Self - fitted model instance

fit_transform(X: ndarray, y: ndarray | None = None, normalize: bool = False) → ndarray[source]

Fit the model and transform the data.

Parameters:

X – Data matrix of shape (n_samples, n_features)
y – Ignored. Present for API consistency by convention.
normalize – Whether to normalize the data before fitting.

Returns:

Weight matrix representing each sample as a combination of archetypes

get_loss_history() → list[float][source]

Get the loss history from training.

Returns:: List of loss values recorded during fitting

loss_function(archetypes: Array, weights: Array, X: Array) → Array[source]

Calculate reconstruction loss with entropy regularization.

Computes the fundamental objective: minimize reconstruction error while encouraging more discriminative weights through entropy regularization.

Parameters:

archetypes – Archetype matrix (n_archetypes, n_features)
weights – Weight matrix (n_samples, n_archetypes)
X – Data matrix (n_samples, n_features)

Returns:

Combined loss value as a scalar

project_archetypes(archetypes: Array, X: Array) → Array[source]

Project archetypes using soft assignment based on k-nearest neighbors.

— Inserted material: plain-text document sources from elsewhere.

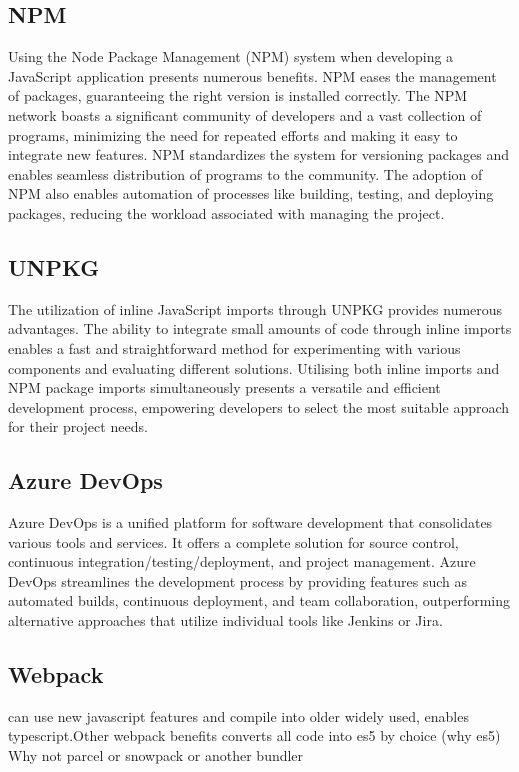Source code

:\documentclass{l4proj}
\begin{document}
\subsection{NPM}
\text Using the Node Package Management (NPM) system when developing a JavaScript application presents numerous benefits. NPM eases the management of packages, guaranteeing the right version is installed correctly. The NPM network boasts a significant community of developers and a vast collection of programs, minimizing the need for repeated efforts and making it easy to integrate new features. NPM standardizes the system for versioning packages and enables seamless distribution of programs to the community. The adoption of NPM also enables automation of processes like building, testing, and deploying packages, reducing the workload associated with managing the project.


\subsection{UNPKG}
\text The utilization of inline JavaScript imports through UNPKG provides numerous advantages. The ability to integrate small amounts of code through inline imports enables a fast and straightforward method for experimenting with various components and evaluating different solutions. Utilising both inline imports and NPM package imports simultaneously presents a versatile and efficient development process, empowering developers to select the most suitable approach for their project needs.

\subsection{Azure DevOps}
\text Azure DevOps is a unified platform for software development that consolidates various tools and services. It offers a complete solution for source control, continuous integration/testing/deployment, and project management. Azure DevOps streamlines the development process by providing features such as automated builds, continuous deployment, and team collaboration, outperforming alternative approaches that utilize individual tools like Jenkins or Jira.

\subsection{Webpack}
\text can use new javascript features and compile into older widely used, enables typescript.Other webpack benefits converts all code into es5 by choice (why es5)
Why not parcel or snowpack or another bundler
\end{document}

Ensures archetypes remain within the convex hull of data points by creating soft assignments based on proximity. This approach offers better stability than hard assignment methods.

Parameters:

archetypes – Archetype matrix (n_archetypes, n_features)
X – Original data matrix (n_samples, n_features)

Returns:

Projected archetype matrix (n_archetypes, n_features)

project_weights(weights: Array) → Array[source]

Project weights to satisfy simplex constraints with numerical stability.

Ensures that weights form valid convex combinations (non-negative and sum to 1) while avoiding numerical underflow/overflow issues.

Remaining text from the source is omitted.